[Opening Records for this exercise section]
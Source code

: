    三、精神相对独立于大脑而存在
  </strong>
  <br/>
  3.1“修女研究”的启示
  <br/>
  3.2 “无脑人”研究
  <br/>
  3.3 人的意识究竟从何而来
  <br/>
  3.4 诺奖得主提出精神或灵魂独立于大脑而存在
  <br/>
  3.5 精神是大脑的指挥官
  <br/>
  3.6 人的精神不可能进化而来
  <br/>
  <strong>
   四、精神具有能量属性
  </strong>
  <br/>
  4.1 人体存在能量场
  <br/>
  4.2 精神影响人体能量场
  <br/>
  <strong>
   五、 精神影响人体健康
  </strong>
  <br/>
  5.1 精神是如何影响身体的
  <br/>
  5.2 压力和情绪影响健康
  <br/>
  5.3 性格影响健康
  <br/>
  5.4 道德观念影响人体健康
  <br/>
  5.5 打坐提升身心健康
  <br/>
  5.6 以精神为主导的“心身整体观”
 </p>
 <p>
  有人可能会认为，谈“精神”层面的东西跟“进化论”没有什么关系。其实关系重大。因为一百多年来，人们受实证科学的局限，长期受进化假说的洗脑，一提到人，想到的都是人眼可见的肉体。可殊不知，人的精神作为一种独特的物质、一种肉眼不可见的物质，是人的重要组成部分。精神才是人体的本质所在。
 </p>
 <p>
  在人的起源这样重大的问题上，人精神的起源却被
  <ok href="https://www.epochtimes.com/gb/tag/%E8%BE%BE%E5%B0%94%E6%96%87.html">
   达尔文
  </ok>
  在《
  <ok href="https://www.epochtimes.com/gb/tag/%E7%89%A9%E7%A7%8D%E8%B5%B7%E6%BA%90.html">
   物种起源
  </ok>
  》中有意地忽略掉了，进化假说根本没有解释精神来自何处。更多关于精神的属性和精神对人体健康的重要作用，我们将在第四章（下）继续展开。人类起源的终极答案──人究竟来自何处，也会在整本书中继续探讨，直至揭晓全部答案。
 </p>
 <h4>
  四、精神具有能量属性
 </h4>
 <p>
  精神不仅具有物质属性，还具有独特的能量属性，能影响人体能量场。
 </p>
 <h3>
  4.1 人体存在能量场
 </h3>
[Closing Records for this exercise section]
[Opening Records for this exercise section]
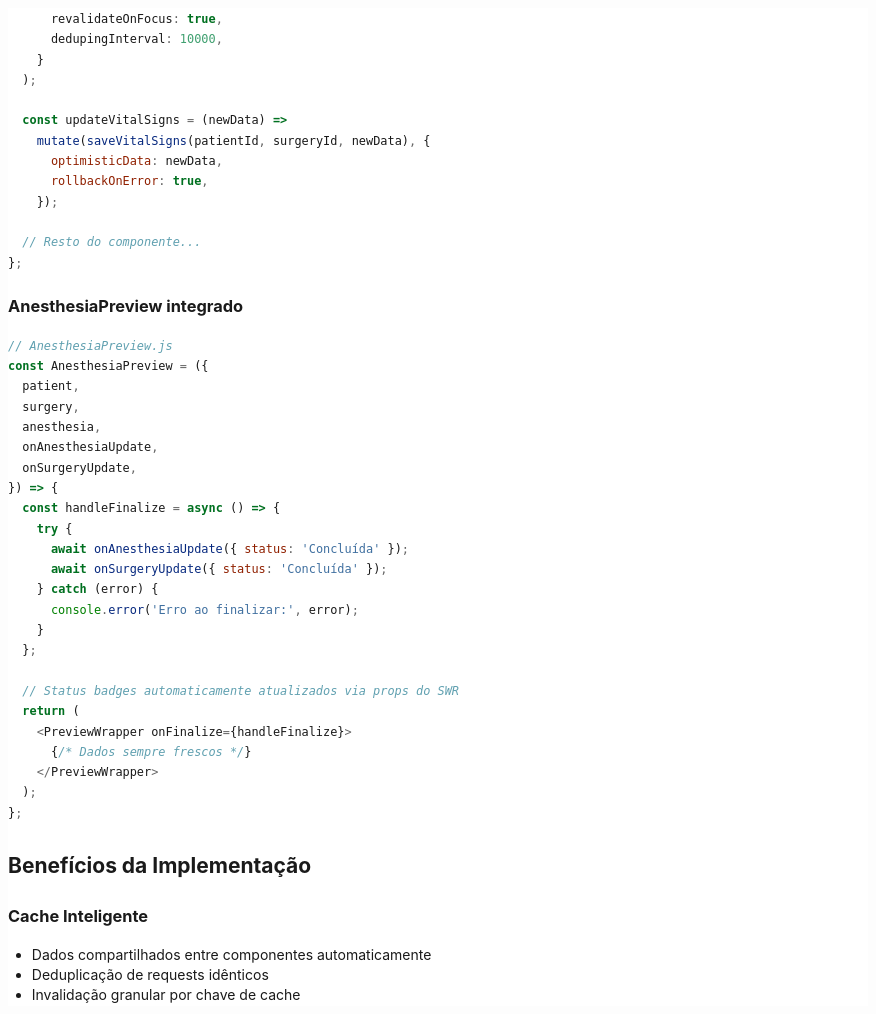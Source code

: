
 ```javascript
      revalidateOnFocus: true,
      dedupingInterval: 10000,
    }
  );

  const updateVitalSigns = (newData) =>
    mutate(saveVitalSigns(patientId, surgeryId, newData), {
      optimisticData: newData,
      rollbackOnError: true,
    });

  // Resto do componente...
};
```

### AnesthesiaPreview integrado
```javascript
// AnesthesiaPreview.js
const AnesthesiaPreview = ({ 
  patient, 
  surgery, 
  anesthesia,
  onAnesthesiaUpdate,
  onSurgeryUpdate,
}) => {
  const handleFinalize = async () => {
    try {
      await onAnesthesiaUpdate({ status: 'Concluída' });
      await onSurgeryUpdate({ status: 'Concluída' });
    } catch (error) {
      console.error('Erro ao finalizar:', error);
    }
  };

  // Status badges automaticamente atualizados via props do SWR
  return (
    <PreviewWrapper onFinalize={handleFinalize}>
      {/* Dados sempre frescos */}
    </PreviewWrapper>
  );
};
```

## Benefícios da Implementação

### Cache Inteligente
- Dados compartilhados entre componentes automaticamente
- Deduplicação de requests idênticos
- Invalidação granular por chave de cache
[Closing Records for this exercise section]
[Opening Records for this exercise section]
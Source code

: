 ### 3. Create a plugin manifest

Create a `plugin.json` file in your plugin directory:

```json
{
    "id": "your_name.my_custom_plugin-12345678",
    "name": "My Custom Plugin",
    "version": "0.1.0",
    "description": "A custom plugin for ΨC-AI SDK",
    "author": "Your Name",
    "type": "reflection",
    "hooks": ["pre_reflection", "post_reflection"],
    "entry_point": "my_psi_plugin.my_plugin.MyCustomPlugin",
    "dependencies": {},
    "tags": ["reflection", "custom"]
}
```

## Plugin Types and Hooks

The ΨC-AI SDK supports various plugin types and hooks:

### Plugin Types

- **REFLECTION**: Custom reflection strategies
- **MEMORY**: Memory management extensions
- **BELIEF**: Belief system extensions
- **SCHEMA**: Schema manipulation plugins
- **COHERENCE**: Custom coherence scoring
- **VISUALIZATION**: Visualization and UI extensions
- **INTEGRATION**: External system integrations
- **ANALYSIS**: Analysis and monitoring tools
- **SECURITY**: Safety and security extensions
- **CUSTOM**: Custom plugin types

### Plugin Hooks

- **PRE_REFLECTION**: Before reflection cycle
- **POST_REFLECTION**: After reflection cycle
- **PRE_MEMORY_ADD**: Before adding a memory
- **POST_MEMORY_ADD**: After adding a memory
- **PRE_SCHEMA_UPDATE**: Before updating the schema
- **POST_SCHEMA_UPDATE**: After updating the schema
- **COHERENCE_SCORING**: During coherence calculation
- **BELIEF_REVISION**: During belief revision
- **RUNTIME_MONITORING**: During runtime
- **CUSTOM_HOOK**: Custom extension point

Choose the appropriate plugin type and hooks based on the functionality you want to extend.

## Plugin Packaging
[Closing Records for this exercise section]
* **Exercise goal**
If a line in the records contains the word "Dados", copy it out.

* **Solution**
      {/* Dados sempre frescos */}
- Dados compartilhados entre componentes automaticamente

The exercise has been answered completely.